Start of Exercise input

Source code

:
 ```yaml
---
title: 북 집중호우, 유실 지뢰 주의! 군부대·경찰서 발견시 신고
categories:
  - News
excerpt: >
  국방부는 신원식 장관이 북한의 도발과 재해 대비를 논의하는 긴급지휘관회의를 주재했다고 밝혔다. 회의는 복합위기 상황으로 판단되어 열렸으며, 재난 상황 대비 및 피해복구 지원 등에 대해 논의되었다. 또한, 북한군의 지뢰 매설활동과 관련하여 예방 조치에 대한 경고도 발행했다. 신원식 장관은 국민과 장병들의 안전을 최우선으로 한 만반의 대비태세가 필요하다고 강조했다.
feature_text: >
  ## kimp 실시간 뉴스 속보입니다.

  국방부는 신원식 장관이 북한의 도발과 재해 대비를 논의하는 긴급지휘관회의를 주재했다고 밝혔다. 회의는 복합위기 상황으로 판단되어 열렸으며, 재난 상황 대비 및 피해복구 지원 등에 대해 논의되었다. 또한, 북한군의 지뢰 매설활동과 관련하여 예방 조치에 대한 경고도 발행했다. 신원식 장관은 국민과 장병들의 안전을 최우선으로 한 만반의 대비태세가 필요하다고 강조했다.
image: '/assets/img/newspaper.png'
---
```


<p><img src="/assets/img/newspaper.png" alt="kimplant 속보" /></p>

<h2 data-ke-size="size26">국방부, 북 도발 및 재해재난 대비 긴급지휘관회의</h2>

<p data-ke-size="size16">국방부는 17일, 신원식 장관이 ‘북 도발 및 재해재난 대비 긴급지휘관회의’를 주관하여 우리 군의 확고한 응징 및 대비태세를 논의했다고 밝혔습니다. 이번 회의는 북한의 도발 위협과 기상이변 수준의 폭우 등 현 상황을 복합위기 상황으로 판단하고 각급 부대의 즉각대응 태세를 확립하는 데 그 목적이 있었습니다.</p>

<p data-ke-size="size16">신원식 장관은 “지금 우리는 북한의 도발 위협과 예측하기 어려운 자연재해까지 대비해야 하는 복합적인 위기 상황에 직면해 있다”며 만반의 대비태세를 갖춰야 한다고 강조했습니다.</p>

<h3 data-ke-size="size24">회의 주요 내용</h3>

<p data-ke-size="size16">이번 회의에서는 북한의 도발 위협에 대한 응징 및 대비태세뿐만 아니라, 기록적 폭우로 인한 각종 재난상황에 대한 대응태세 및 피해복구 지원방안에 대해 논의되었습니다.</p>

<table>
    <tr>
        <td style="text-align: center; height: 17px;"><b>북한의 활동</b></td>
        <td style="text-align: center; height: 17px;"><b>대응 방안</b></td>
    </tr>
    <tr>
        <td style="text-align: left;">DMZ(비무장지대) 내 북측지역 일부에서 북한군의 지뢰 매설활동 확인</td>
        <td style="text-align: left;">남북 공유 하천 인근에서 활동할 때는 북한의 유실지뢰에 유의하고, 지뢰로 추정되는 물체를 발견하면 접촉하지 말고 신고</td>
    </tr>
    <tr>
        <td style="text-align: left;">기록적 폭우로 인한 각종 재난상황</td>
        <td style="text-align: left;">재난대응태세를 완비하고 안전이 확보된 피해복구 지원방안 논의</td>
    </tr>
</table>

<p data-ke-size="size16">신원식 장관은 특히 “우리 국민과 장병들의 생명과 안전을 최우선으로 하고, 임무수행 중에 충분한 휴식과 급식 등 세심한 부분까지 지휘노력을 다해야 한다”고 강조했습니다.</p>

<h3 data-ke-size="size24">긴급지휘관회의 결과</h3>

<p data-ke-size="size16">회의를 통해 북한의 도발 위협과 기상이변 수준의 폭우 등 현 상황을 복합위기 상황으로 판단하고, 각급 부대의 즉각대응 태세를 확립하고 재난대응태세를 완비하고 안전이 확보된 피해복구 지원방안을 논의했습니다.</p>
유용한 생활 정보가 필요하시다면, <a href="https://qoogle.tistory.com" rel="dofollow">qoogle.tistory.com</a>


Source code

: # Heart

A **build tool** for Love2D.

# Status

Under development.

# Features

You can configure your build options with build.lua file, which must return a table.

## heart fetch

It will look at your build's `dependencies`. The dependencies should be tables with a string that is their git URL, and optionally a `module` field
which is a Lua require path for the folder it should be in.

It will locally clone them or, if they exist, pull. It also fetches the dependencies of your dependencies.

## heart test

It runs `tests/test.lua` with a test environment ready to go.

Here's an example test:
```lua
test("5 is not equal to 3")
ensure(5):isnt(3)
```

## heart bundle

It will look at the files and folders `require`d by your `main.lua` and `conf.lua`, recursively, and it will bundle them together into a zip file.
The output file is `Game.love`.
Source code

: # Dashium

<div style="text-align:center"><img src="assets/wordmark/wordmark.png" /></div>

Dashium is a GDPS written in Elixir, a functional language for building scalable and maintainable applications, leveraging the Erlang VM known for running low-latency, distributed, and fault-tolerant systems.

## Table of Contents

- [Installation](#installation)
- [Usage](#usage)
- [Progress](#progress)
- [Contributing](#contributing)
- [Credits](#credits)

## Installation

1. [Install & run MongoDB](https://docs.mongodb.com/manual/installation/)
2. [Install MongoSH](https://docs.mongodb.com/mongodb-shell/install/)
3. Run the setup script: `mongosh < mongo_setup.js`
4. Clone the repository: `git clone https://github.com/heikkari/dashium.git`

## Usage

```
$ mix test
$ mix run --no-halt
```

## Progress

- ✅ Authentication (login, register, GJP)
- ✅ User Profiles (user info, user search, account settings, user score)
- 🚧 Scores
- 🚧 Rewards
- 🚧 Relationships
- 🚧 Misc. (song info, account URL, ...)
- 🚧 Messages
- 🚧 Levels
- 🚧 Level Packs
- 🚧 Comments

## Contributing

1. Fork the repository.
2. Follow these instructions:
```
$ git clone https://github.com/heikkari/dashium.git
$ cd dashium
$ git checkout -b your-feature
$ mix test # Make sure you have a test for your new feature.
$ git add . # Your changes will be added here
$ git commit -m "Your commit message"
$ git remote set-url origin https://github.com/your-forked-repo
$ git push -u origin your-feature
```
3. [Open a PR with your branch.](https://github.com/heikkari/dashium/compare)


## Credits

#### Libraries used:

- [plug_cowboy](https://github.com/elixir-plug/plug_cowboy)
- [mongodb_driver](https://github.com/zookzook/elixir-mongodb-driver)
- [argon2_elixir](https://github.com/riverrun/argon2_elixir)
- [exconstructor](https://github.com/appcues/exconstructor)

End of Exercise input

**Task**
Would you retype exactly the lines above, from the line with "Here's an example" to the line with "## Installation", with both end lines kept and nothing more?

**Exercise solution**
Here's an example test:
```lua
test("5 is not equal to 3")
ensure(5):isnt(3)
```

## heart bundle

It will look at the files and folders `require`d by your `main.lua` and `conf.lua`, recursively, and it will bundle them together into a zip file.
The output file is `Game.love`.
Source code

: # Dashium

<div style="text-align:center"><img src="assets/wordmark/wordmark.png" /></div>

Dashium is a GDPS written in Elixir, a functional language for building scalable and maintainable applications, leveraging the Erlang VM known for running low-latency, distributed, and fault-tolerant systems.

## Table of Contents

- [Installation](#installation)
- [Usage](#usage)
- [Progress](#progress)
- [Contributing](#contributing)
- [Credits](#credits)

## Installation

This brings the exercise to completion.